Count every line in the following entries that holds the word "representation". Only the number should be given.

Source data:
Start of Block

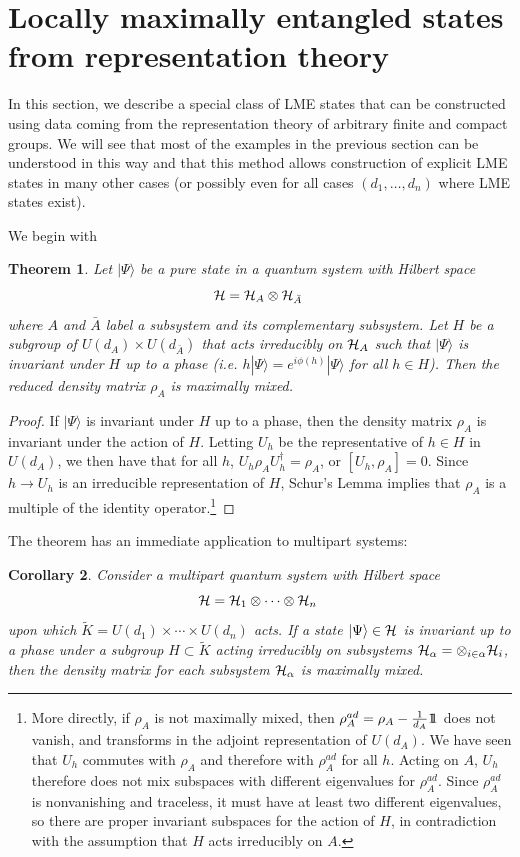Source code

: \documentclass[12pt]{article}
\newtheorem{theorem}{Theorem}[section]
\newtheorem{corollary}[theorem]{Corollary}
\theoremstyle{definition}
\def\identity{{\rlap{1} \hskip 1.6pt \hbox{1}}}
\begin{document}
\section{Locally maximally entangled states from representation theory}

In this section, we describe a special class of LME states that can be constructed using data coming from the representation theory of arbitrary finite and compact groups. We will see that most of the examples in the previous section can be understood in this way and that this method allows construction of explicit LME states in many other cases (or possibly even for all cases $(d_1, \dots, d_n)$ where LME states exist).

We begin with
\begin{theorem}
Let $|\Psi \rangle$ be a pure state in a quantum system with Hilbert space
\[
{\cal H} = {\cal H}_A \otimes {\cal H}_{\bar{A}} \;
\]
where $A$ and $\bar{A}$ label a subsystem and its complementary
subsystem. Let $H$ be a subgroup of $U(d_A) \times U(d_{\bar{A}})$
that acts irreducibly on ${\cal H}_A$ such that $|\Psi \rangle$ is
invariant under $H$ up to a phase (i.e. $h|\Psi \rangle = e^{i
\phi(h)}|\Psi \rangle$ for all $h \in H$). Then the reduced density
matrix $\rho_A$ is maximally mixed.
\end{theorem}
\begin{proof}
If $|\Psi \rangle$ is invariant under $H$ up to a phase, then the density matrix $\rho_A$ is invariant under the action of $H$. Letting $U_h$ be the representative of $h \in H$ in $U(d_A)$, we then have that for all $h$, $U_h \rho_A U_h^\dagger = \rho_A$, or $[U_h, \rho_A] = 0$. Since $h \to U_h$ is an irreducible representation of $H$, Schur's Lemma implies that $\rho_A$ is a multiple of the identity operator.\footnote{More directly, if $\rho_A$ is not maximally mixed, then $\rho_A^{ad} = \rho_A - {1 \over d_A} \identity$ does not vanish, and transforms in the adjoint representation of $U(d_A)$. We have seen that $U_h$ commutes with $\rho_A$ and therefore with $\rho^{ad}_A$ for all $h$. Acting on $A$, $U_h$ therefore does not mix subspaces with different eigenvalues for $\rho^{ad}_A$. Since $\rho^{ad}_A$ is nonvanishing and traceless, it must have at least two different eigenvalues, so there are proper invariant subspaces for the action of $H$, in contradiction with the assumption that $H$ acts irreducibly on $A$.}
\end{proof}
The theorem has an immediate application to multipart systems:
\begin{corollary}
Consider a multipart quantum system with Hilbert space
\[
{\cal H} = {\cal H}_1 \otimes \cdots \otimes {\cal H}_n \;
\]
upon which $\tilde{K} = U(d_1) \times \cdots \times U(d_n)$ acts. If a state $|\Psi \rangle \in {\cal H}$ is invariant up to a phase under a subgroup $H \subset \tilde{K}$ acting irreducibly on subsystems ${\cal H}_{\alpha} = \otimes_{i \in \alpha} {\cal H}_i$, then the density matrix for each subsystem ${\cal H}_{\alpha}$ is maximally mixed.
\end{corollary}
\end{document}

End of Block

● Reply to the exercise
3